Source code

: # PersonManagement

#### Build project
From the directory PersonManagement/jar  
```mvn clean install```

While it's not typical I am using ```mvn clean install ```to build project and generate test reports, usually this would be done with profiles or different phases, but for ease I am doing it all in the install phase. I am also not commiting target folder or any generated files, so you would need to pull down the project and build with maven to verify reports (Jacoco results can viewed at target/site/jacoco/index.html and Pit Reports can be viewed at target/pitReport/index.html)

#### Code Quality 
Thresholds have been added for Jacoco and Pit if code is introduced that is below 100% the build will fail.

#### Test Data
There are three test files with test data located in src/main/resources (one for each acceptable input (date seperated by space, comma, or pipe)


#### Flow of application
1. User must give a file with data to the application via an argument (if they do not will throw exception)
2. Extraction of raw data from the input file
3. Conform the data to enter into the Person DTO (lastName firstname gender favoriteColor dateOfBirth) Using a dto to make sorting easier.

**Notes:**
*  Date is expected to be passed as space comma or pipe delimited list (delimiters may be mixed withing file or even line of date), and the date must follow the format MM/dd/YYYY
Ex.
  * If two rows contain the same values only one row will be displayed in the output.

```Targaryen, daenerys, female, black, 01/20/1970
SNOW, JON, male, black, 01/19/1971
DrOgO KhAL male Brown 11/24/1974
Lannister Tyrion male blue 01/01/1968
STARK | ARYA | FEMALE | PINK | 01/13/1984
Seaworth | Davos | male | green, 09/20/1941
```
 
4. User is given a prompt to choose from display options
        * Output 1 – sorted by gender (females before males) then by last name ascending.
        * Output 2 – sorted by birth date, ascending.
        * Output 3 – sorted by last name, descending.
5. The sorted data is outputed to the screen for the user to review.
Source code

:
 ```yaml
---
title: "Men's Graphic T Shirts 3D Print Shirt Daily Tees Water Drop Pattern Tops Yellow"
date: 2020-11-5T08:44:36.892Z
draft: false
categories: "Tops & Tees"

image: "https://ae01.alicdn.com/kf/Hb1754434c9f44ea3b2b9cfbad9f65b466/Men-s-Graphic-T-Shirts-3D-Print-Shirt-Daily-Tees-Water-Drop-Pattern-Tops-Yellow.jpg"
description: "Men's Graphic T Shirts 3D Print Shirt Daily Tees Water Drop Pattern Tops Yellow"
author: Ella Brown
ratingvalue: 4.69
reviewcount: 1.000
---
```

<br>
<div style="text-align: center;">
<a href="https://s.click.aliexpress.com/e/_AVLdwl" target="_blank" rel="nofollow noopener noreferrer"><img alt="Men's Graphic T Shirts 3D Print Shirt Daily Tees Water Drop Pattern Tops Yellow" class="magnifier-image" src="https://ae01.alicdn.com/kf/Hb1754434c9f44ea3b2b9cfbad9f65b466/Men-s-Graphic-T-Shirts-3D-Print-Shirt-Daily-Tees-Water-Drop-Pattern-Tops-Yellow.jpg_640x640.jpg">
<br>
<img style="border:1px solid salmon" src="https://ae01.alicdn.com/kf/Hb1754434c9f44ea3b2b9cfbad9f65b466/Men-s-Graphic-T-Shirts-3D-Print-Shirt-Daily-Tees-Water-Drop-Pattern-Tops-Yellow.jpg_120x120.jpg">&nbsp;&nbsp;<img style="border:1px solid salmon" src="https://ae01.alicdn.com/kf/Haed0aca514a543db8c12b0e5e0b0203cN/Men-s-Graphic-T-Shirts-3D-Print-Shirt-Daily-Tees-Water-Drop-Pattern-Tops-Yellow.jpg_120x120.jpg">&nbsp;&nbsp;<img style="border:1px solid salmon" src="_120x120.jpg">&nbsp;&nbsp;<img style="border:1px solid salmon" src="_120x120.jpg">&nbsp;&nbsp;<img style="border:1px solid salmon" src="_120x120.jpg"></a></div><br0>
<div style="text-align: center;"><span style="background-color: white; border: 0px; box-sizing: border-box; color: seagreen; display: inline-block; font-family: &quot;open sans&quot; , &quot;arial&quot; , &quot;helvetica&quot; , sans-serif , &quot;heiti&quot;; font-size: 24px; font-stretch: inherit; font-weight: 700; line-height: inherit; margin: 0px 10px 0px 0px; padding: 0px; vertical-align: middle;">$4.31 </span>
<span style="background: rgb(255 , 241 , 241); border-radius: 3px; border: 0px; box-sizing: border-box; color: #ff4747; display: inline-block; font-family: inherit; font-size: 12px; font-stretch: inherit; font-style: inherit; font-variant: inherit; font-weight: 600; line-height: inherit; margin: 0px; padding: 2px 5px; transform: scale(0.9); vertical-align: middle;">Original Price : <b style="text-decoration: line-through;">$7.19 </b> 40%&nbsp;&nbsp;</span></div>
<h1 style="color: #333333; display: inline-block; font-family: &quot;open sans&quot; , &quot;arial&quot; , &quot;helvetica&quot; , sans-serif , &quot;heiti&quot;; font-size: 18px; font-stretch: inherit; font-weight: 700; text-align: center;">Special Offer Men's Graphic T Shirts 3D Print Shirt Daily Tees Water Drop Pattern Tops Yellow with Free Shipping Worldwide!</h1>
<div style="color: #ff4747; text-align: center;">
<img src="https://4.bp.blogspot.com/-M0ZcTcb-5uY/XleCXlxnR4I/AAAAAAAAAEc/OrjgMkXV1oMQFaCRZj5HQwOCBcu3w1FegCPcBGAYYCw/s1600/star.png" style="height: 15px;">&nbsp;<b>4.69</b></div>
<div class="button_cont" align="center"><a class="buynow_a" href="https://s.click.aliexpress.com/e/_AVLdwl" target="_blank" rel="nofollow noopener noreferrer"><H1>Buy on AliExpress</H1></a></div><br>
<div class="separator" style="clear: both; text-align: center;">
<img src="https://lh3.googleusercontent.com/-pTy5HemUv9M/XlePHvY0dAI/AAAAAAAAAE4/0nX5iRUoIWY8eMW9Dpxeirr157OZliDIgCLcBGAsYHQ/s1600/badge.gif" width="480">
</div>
────────────────────────────────────────
All lines from the opening of the listing above through the line that contains "#### Test Data" should be given again exactly, and nothing more.

Source code

: # PersonManagement

#### Build project
From the directory PersonManagement/jar  
```mvn clean install```

While it's not typical I am using ```mvn clean install ```to build project and generate test reports, usually this would be done with profiles or different phases, but for ease I am doing it all in the install phase. I am also not commiting target folder or any generated files, so you would need to pull down the project and build with maven to verify reports (Jacoco results can viewed at target/site/jacoco/index.html and Pit Reports can be viewed at target/pitReport/index.html)

#### Code Quality 
Thresholds have been added for Jacoco and Pit if code is introduced that is below 100% the build will fail.

#### Test Data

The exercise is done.